*** Opening of Data listing ***
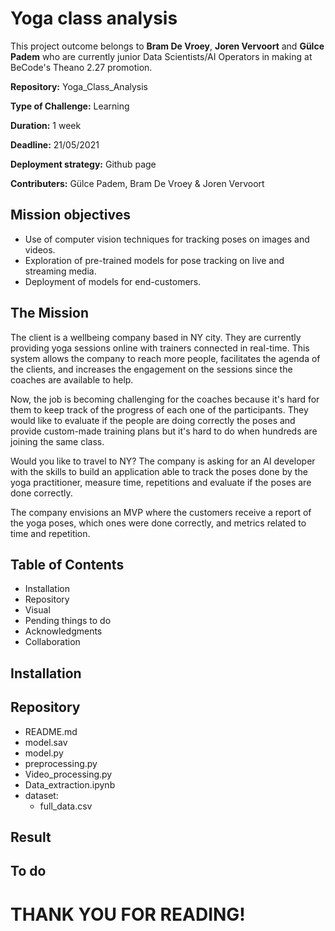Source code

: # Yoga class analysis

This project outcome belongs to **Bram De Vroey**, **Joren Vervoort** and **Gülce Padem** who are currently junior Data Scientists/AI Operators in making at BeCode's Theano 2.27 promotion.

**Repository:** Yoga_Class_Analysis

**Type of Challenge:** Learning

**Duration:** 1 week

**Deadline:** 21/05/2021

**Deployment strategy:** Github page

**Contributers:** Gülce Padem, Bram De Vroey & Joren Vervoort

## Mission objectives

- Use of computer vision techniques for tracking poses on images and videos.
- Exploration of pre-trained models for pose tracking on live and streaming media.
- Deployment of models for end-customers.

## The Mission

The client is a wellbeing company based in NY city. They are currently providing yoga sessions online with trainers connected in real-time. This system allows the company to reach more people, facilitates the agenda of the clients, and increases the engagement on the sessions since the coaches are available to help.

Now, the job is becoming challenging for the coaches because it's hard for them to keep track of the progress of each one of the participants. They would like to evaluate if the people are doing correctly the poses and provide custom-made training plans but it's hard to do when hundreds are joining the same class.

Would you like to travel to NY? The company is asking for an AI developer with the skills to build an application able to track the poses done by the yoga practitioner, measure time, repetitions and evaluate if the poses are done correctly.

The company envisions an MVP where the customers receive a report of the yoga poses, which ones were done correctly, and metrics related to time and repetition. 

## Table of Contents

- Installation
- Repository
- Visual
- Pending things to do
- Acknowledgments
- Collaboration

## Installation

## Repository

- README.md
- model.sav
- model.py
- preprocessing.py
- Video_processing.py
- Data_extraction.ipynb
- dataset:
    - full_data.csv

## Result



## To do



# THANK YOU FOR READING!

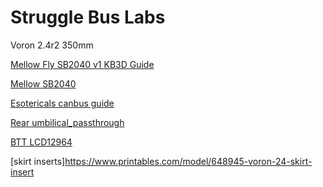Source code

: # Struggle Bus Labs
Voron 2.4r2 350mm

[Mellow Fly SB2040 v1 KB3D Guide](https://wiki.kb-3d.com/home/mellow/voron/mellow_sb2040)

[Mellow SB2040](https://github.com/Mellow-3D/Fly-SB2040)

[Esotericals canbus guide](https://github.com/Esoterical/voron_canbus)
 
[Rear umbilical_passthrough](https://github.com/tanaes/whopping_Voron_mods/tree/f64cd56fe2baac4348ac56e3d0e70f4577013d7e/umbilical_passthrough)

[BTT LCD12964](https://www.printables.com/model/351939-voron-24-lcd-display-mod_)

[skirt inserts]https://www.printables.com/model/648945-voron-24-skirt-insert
*** Close of Data listing ***
▶ **Problem requirements**
All lines of the records above that carry the word "poses" should be listed.

▶ **Exercise result**
- Use of computer vision techniques for tracking poses on images and videos.
Now, the job is becoming challenging for the coaches because it's hard for them to keep track of the progress of each one of the participants. They would like to evaluate if the people are doing correctly the poses and provide custom-made training plans but it's hard to do when hundreds are joining the same class.
Would you like to travel to NY? The company is asking for an AI developer with the skills to build an application able to track the poses done by the yoga practitioner, measure time, repetitions and evaluate if the poses are done correctly.
The company envisions an MVP where the customers receive a report of the yoga poses, which ones were done correctly, and metrics related to time and repetition. 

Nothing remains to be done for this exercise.